About this exercise
Report only the number of lines in the entries below that hold the word "changes".

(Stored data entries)

________

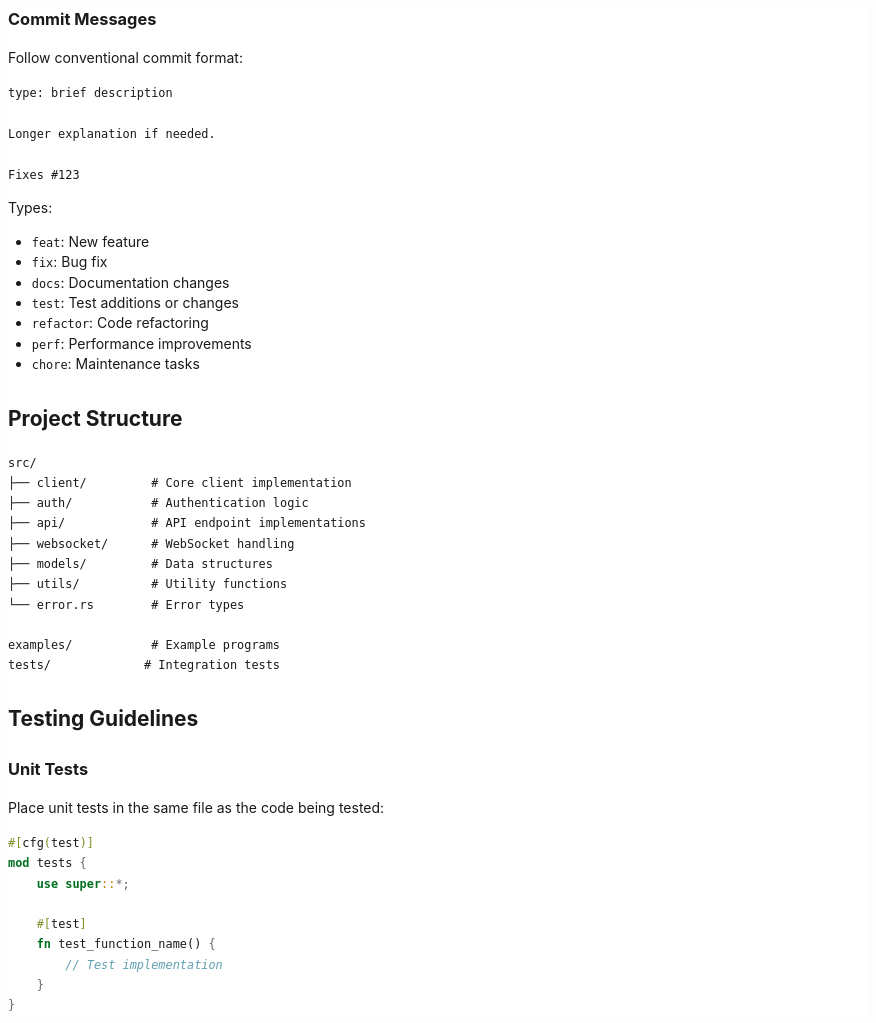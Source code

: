 ### Commit Messages

Follow conventional commit format:

```
type: brief description

Longer explanation if needed.

Fixes #123
```

Types:
- `feat`: New feature
- `fix`: Bug fix
- `docs`: Documentation changes
- `test`: Test additions or changes
- `refactor`: Code refactoring
- `perf`: Performance improvements
- `chore`: Maintenance tasks

## Project Structure

```
src/
├── client/         # Core client implementation
├── auth/           # Authentication logic
├── api/            # API endpoint implementations
├── websocket/      # WebSocket handling
├── models/         # Data structures
├── utils/          # Utility functions
└── error.rs        # Error types

examples/           # Example programs
tests/             # Integration tests
```

## Testing Guidelines

### Unit Tests

Place unit tests in the same file as the code being tested:

```rust
#[cfg(test)]
mod tests {
    use super::*;

    #[test]
    fn test_function_name() {
        // Test implementation
    }
}
```
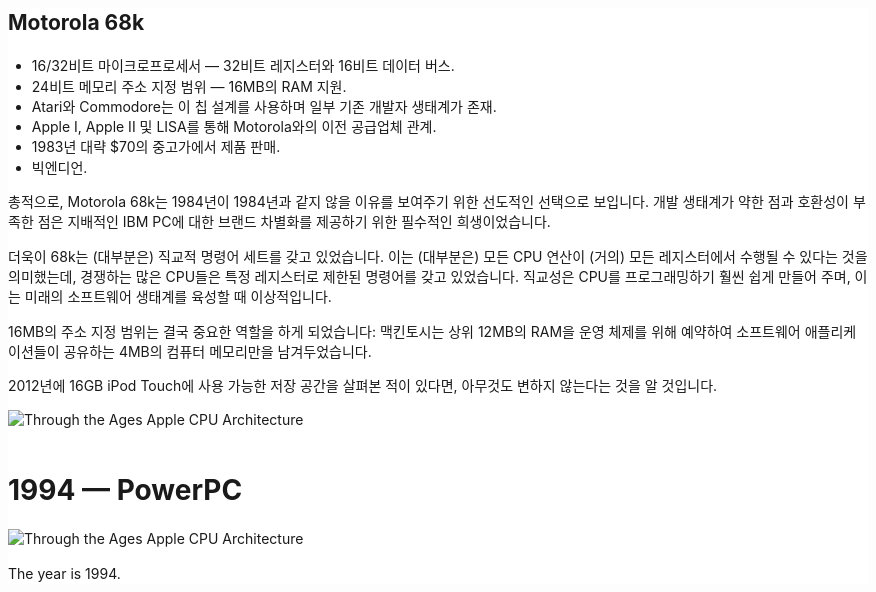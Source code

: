 ## Motorola 68k

- 16/32비트 마이크로프로세서 — 32비트 레지스터와 16비트 데이터 버스.
- 24비트 메모리 주소 지정 범위 — 16MB의 RAM 지원.
- Atari와 Commodore는 이 칩 설계를 사용하며 일부 기존 개발자 생태계가 존재.
- Apple I, Apple II 및 LISA를 통해 Motorola와의 이전 공급업체 관계.
- 1983년 대략 $70의 중고가에서 제품 판매.
- 빅엔디언.



<ins class="adsbygoogle"
     style="display:block"
     data-ad-client="ca-pub-4877378276818686"
     data-ad-slot="1107185301"
     data-ad-format="auto"
     data-full-width-responsive="true"></ins>

<script>
     (adsbygoogle = window.adsbygoogle || []).push({});
</script>

총적으로, Motorola 68k는 1984년이 1984년과 같지 않을 이유를 보여주기 위한 선도적인 선택으로 보입니다. 개발 생태계가 약한 점과 호환성이 부족한 점은 지배적인 IBM PC에 대한 브랜드 차별화를 제공하기 위한 필수적인 희생이었습니다.

더욱이 68k는 (대부분은) 직교적 명령어 세트를 갖고 있었습니다. 이는 (대부분은) 모든 CPU 연산이 (거의) 모든 레지스터에서 수행될 수 있다는 것을 의미했는데, 경쟁하는 많은 CPU들은 특정 레지스터로 제한된 명령어를 갖고 있었습니다. 직교성은 CPU를 프로그래밍하기 훨씬 쉽게 만들어 주며, 이는 미래의 소프트웨어 생태계를 육성할 때 이상적입니다.

16MB의 주소 지정 범위는 결국 중요한 역할을 하게 되었습니다: 맥킨토시는 상위 12MB의 RAM을 운영 체제를 위해 예약하여 소프트웨어 애플리케이션들이 공유하는 4MB의 컴퓨터 메모리만을 남겨두었습니다.

2012년에 16GB iPod Touch에 사용 가능한 저장 공간을 살펴본 적이 있다면, 아무것도 변하지 않는다는 것을 알 것입니다.



<ins class="adsbygoogle"
     style="display:block"
     data-ad-client="ca-pub-4877378276818686"
     data-ad-slot="1107185301"
     data-ad-format="auto"
     data-full-width-responsive="true"></ins>

<script>
     (adsbygoogle = window.adsbygoogle || []).push({});
</script>

![Through the Ages Apple CPU Architecture](/assets/img/2024-07-13-ThroughtheAgesAppleCPUArchitecture_3.png)

# 1994 — PowerPC

![Through the Ages Apple CPU Architecture](/assets/img/2024-07-13-ThroughtheAgesAppleCPUArchitecture_4.png)

The year is 1994.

________

Response
2